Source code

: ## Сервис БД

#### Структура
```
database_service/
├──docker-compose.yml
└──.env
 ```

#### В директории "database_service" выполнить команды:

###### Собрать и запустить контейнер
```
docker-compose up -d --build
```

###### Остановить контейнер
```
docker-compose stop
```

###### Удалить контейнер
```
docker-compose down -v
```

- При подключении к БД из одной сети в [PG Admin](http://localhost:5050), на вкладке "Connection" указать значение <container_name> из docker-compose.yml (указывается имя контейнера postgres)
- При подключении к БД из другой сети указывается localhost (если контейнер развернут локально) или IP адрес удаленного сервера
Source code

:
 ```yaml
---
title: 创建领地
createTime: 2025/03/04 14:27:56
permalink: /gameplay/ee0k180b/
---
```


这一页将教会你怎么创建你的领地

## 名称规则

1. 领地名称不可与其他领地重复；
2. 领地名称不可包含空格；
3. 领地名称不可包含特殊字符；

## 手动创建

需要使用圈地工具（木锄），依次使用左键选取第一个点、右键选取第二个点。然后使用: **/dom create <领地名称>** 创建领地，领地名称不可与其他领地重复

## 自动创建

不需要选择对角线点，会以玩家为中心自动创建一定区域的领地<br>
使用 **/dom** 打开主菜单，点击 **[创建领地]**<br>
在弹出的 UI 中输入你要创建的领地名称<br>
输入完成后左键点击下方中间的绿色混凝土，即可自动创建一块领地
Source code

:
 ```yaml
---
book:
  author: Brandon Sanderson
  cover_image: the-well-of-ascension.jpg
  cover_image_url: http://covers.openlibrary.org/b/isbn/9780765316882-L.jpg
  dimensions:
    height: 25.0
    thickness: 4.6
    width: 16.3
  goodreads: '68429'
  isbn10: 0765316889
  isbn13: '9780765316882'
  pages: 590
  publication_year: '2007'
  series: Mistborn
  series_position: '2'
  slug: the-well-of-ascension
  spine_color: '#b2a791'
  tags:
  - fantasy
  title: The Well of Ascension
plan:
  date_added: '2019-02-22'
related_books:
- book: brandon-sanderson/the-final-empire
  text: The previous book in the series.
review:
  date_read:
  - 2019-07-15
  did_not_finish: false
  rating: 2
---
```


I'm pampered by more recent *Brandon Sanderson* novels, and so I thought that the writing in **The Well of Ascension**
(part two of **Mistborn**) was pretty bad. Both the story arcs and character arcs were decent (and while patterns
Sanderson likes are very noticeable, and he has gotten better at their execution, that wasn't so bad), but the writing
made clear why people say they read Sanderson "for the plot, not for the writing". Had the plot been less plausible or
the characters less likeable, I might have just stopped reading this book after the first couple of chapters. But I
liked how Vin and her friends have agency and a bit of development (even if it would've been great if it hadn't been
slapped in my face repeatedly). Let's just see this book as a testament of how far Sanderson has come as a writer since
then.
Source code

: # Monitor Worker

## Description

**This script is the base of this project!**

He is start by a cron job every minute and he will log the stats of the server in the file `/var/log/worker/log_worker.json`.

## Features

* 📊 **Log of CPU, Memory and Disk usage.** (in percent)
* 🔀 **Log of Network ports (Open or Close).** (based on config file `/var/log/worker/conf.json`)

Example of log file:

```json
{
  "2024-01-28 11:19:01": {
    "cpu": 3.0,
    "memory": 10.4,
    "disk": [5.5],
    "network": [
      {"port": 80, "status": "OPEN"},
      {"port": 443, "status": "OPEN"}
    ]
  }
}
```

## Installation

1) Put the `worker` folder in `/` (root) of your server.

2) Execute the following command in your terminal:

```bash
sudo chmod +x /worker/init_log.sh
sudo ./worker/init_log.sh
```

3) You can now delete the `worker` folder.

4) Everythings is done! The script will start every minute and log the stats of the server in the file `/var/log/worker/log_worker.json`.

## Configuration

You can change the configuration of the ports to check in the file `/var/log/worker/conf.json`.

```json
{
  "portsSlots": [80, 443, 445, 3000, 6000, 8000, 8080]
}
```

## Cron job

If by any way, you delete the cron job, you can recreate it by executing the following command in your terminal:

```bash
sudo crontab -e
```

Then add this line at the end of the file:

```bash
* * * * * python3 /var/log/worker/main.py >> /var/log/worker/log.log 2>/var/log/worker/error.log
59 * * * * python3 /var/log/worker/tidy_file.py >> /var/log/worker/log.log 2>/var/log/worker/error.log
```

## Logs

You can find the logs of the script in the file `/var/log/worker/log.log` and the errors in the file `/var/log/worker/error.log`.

^^^^^^^^

Start at the first line of the data above. Stop after the line containing "I'm pampered by", reproducing each line exactly and adding nothing.

Source code

: ## Сервис БД

#### Структура
```
database_service/
├──docker-compose.yml
└──.env
 ```

#### В директории "database_service" выполнить команды:

###### Собрать и запустить контейнер
```
docker-compose up -d --build
```

###### Остановить контейнер
```
docker-compose stop
```

###### Удалить контейнер
```
docker-compose down -v
```

- При подключении к БД из одной сети в [PG Admin](http://localhost:5050), на вкладке "Connection" указать значение <container_name> из docker-compose.yml (указывается имя контейнера postgres)
- При подключении к БД из другой сети указывается localhost (если контейнер развернут локально) или IP адрес удаленного сервера
Source code

:
 ```yaml
---
title: 创建领地
createTime: 2025/03/04 14:27:56
permalink: /gameplay/ee0k180b/
---
```


这一页将教会你怎么创建你的领地

## 名称规则

1. 领地名称不可与其他领地重复；
2. 领地名称不可包含空格；
3. 领地名称不可包含特殊字符；

## 手动创建

需要使用圈地工具（木锄），依次使用左键选取第一个点、右键选取第二个点。然后使用: **/dom create <领地名称>** 创建领地，领地名称不可与其他领地重复

## 自动创建

不需要选择对角线点，会以玩家为中心自动创建一定区域的领地<br>
使用 **/dom** 打开主菜单，点击 **[创建领地]**<br>
在弹出的 UI 中输入你要创建的领地名称<br>
输入完成后左键点击下方中间的绿色混凝土，即可自动创建一块领地
Source code

:
 ```yaml
---
book:
  author: Brandon Sanderson
  cover_image: the-well-of-ascension.jpg
  cover_image_url: http://covers.openlibrary.org/b/isbn/9780765316882-L.jpg
  dimensions:
    height: 25.0
    thickness: 4.6
    width: 16.3
  goodreads: '68429'
  isbn10: 0765316889
  isbn13: '9780765316882'
  pages: 590
  publication_year: '2007'
  series: Mistborn
  series_position: '2'
  slug: the-well-of-ascension
  spine_color: '#b2a791'
  tags:
  - fantasy
  title: The Well of Ascension
plan:
  date_added: '2019-02-22'
related_books:
- book: brandon-sanderson/the-final-empire
  text: The previous book in the series.
review:
  date_read:
  - 2019-07-15
  did_not_finish: false
  rating: 2
---
```


I'm pampered by more recent *Brandon Sanderson* novels, and so I thought that the writing in **The Well of Ascension**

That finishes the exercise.